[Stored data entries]

* * *

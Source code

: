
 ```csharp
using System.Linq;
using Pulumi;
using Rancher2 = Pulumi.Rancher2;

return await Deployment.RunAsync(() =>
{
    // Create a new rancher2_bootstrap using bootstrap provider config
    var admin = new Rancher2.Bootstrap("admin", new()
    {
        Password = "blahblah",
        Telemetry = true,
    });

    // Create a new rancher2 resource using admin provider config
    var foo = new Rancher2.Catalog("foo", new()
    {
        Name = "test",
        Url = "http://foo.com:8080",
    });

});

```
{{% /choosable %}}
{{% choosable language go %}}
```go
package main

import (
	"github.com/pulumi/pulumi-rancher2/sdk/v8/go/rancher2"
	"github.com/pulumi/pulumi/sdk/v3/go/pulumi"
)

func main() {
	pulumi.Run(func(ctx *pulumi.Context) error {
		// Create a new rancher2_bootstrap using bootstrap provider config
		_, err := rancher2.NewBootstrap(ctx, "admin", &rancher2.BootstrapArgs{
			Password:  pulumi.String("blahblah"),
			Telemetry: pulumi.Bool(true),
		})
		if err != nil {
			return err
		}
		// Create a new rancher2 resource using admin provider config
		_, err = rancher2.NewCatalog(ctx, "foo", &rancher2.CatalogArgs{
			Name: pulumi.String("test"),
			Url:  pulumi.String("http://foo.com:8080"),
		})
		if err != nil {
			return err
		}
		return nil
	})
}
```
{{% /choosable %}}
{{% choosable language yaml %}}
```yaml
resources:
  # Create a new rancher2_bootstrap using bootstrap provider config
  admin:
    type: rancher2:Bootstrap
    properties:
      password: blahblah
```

* * *

REQUIREMENT:
Each line above should be copied exactly, with no line missing.

COMPLETED TASK:
Source code

:
 ```csharp
using System.Linq;
using Pulumi;
using Rancher2 = Pulumi.Rancher2;

return await Deployment.RunAsync(() =>
{
    // Create a new rancher2_bootstrap using bootstrap provider config
    var admin = new Rancher2.Bootstrap("admin", new()
    {
        Password = "blahblah",
        Telemetry = true,
    });

    // Create a new rancher2 resource using admin provider config
    var foo = new Rancher2.Catalog("foo", new()
    {
        Name = "test",
        Url = "http://foo.com:8080",
    });

});

```
{{% /choosable %}}
{{% choosable language go %}}
```go
package main

import (
	"github.com/pulumi/pulumi-rancher2/sdk/v8/go/rancher2"
	"github.com/pulumi/pulumi/sdk/v3/go/pulumi"
)

func main() {
	pulumi.Run(func(ctx *pulumi.Context) error {
		// Create a new rancher2_bootstrap using bootstrap provider config
		_, err := rancher2.NewBootstrap(ctx, "admin", &rancher2.BootstrapArgs{
			Password:  pulumi.String("blahblah"),
			Telemetry: pulumi.Bool(true),
		})
		if err != nil {
			return err
		}
		// Create a new rancher2 resource using admin provider config
		_, err = rancher2.NewCatalog(ctx, "foo", &rancher2.CatalogArgs{
			Name: pulumi.String("test"),
			Url:  pulumi.String("http://foo.com:8080"),
		})
		if err != nil {
			return err
		}
		return nil
	})
}
```
{{% /choosable %}}
{{% choosable language yaml %}}
```yaml
resources:
  # Create a new rancher2_bootstrap using bootstrap provider config
  admin:
    type: rancher2:Bootstrap
    properties:
      password: blahblah
```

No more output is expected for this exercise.